# Problem to work on
How many lines in the records below contain the word "Constraints"? State that number and nothing more.

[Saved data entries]
BEGIN

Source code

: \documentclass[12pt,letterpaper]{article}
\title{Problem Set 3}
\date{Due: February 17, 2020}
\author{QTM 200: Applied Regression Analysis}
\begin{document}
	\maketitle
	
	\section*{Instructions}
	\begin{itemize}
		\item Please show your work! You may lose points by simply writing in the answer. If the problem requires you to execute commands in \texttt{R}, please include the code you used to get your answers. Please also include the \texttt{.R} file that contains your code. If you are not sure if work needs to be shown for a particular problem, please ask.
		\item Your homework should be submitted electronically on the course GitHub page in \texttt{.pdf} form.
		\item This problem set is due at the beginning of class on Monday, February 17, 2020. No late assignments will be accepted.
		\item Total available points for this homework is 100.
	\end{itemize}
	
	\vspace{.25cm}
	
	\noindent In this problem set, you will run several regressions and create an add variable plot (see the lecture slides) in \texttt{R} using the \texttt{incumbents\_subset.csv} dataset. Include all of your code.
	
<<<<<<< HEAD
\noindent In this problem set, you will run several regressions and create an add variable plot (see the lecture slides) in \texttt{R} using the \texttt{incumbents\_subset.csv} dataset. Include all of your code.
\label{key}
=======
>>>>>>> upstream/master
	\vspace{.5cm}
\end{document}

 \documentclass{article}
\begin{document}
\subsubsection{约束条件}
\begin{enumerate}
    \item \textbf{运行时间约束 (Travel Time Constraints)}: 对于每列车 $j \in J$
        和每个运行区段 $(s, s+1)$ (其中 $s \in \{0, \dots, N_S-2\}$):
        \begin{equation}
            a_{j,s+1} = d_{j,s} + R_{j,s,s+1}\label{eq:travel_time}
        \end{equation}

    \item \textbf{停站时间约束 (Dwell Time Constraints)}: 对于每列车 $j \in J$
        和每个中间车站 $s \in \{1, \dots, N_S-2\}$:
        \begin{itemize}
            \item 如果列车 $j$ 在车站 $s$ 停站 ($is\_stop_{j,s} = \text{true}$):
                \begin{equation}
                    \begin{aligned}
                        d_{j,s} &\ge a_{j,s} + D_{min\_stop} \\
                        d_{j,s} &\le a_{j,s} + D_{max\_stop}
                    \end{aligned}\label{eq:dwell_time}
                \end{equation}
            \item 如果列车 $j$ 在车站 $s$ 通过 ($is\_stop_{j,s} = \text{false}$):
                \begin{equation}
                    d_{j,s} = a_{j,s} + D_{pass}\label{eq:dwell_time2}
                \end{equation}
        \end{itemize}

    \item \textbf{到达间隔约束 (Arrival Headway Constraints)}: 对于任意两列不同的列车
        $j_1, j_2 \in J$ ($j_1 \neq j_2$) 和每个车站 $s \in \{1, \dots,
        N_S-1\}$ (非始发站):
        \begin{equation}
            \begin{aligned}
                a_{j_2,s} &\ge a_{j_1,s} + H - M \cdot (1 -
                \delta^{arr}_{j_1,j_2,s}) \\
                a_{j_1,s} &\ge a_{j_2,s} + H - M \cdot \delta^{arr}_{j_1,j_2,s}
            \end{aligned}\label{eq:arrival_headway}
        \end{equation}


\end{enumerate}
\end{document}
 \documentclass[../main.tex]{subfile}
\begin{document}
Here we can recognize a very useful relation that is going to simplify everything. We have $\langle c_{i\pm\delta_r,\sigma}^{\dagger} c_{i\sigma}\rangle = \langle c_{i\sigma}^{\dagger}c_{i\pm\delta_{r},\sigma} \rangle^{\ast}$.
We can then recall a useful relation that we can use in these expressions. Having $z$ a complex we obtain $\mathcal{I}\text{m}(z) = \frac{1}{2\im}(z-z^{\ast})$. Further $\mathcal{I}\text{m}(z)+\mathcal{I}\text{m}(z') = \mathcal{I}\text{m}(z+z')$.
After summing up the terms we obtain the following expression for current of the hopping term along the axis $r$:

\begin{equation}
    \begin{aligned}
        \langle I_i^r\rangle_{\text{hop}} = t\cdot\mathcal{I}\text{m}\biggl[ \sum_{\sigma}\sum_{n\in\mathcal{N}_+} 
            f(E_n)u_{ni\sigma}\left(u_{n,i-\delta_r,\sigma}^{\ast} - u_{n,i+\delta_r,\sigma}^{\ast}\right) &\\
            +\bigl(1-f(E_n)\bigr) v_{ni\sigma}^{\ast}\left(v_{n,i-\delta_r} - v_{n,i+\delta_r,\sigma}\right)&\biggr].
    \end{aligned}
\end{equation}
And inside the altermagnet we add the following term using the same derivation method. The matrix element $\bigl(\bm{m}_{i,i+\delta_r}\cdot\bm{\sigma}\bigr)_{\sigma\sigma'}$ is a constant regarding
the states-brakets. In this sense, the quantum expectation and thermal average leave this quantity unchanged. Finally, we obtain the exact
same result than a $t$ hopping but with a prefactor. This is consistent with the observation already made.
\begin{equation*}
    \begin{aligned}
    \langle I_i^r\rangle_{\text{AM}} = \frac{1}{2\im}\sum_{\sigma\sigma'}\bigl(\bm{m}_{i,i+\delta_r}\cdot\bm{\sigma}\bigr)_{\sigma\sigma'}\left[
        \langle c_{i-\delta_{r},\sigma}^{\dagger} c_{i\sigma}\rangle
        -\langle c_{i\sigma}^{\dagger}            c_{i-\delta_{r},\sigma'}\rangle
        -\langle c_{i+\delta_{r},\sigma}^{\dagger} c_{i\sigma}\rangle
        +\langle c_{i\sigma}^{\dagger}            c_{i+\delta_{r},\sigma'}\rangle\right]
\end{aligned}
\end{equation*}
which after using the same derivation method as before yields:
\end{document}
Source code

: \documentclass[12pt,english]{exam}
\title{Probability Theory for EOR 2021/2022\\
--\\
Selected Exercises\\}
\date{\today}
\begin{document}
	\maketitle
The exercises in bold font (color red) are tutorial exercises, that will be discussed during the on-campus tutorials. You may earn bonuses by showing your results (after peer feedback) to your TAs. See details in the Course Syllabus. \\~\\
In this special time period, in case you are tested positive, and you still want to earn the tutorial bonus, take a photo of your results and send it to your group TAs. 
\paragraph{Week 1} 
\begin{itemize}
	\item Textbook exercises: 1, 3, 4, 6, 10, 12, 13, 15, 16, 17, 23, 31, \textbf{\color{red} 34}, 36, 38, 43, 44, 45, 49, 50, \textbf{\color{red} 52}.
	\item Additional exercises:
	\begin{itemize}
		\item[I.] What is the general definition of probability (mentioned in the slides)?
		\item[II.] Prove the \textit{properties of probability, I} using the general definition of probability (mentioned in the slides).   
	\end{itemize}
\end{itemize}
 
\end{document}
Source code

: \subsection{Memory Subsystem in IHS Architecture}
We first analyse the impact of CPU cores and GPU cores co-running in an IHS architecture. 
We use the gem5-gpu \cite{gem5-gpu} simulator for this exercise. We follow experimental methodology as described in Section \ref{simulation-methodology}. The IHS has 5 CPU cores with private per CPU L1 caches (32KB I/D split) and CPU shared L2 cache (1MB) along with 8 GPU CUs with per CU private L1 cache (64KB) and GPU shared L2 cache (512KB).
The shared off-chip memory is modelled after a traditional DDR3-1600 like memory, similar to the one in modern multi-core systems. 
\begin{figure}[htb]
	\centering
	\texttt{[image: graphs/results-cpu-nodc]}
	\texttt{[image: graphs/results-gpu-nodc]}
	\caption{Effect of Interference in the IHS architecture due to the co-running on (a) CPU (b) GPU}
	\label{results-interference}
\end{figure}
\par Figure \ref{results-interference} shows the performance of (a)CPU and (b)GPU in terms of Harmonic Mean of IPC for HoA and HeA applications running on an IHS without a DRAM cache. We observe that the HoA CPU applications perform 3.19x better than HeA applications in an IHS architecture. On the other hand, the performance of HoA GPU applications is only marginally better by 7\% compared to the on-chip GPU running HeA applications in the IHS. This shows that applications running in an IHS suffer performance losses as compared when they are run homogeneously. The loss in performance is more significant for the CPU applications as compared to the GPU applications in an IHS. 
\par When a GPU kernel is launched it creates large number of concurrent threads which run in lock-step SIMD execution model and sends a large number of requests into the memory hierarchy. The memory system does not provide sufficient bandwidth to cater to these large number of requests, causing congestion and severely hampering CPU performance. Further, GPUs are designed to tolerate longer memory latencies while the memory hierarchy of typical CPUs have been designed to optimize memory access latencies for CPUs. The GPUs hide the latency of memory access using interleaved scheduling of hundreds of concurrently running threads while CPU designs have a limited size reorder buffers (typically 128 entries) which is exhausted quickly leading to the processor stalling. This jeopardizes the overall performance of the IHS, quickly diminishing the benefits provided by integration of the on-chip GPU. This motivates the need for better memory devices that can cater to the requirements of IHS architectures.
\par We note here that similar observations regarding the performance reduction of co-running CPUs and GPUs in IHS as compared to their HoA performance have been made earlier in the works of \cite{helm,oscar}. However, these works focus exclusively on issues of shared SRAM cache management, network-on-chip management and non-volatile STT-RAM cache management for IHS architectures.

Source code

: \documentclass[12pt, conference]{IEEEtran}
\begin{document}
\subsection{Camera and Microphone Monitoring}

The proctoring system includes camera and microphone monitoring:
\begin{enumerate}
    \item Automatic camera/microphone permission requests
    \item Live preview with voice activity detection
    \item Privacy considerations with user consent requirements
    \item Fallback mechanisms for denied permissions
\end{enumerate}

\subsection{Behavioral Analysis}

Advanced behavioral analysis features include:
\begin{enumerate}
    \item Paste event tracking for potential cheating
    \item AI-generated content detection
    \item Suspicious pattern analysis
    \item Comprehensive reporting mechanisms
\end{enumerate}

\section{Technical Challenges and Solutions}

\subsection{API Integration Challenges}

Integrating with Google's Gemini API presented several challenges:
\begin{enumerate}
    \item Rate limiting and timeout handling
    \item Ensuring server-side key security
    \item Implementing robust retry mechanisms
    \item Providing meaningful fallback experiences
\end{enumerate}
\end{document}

END

# The completed task
3